Prof. Rajiva Wijesinha
I kept trying, but Mahinda was not interested at all, and had no idea about how to conduct international relations. Sadly, his Foreign Minister was hanging around behind Namal, and proved incapable of independent thought, in his anxiety to gain further promotion. And given that I was about the only person the international community, that was not prejudiced, took seriously – I refer to the ICRC and the Japanese with whom I continued to work, and, indeed, the Americans, until the Ambassador was bullied by her doctrinaire political affairs officer into active undermining of the Rajapaksas – there was much jealousy, so I was shut out from any influence.
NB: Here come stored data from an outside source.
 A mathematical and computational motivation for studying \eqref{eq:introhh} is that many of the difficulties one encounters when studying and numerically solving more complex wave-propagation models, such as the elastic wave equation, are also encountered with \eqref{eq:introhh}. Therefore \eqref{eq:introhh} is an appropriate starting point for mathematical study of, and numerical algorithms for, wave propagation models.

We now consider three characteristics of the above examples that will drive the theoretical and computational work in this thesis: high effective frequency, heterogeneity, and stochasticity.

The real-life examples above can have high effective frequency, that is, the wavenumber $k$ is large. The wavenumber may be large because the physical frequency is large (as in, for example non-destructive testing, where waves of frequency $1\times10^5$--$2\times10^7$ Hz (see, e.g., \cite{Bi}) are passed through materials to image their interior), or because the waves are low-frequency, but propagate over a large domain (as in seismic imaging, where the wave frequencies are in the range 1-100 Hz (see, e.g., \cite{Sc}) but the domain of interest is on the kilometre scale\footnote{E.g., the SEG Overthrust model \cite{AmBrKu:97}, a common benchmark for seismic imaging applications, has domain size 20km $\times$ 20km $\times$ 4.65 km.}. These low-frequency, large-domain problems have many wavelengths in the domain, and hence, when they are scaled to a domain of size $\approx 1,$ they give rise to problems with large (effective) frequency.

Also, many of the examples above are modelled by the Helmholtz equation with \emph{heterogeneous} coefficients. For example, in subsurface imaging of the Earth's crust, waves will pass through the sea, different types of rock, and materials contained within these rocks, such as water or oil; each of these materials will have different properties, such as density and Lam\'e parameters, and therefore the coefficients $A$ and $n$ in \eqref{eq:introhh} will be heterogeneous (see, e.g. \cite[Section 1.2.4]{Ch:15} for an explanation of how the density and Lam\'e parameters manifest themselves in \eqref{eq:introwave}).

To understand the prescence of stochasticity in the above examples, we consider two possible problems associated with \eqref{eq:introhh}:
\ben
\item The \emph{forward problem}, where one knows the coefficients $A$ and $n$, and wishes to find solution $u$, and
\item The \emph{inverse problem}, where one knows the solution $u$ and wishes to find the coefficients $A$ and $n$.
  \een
But even the admirable effort, headed by Godfrey Gunatilleke, was not properly used. Mahinda Rajapaksa seemed to me more concerned with providing joy rides for people rather than serious counter measures, and representation in Geneva turned into a joke, with him even undermining Tamara Kunanayagam, who, when he supported her, scored a significant victory against the Americans, in September 2011. The Ambassador, who had been intriguing with her predecessor, then told her they would get us in March, and with a little help from their friends here, they succeeded.
Q:
As the writer pointed out in his comment on Wickremesinghe’s controversial Al Jazeera interview, the former Commander-in-Chief failed to mention critically important matters that could have countered Hasan’ s line of questioning meant to humiliate Sri Lanka?
A:
How could you have expected that, since his primary concern has always been himself, not the country, let alone the armed forces?
Q:
Do you agree that Western powers and an influential section of the international media cannot stomach Sri Lanka’s triumph over separatist Tamil terrorism?
A:
There was opposition to our victory from the start, but this was strengthened by the failure to move on reconciliation, creating the impression that the victory against the Tigers was seen by the government as a victory against Tamils. The failure of the Foreign Ministry to work with journalists was lamentable, and the few exceptions – for instance the admirable Vadivel Krishnamoorthy in Chennai or Sashikala Premawardhane in Canberra – received no support at all from the Ministry establishment.
Q:
A couple of months after the 2019 presidential election, Gotabaya Rajapaksa declared his intention to withdraw from the Geneva process. On behalf of Sri Lanka that announcement was made in Geneva by the then Foreign Minister Dinesh Gunawardena, who became the Premier during Wickremesinghe’s tenure as the President. That declaration was meant to hoodwink the Sinhala community and didn’t alter the Geneva process and even today the project is continuing. As a person who had been closely involved in the overall government response to terrorism and related matters, how do you view the measures taken during Gotabaya Rajapaksa’s short presidency to counter Geneva?
A:
What measures? I am reminded of the idiocy of the responses to the Darusman report by Basil and Gotabaya Rajapaksa, who went on ego trips and produced unreadable volumes trying to get credit for themselves as to issues of little interest to the world. They were planned in response to Darusman, but when I told Gotabaya that his effort was just a narrative of action, he said that responding to Darusman was not his intention. When I said that was necessary, he told me he had asked Chief-of-Staff Roshan Goonetilleke to do that, but Roshan said he had not been asked and had not been given any resources.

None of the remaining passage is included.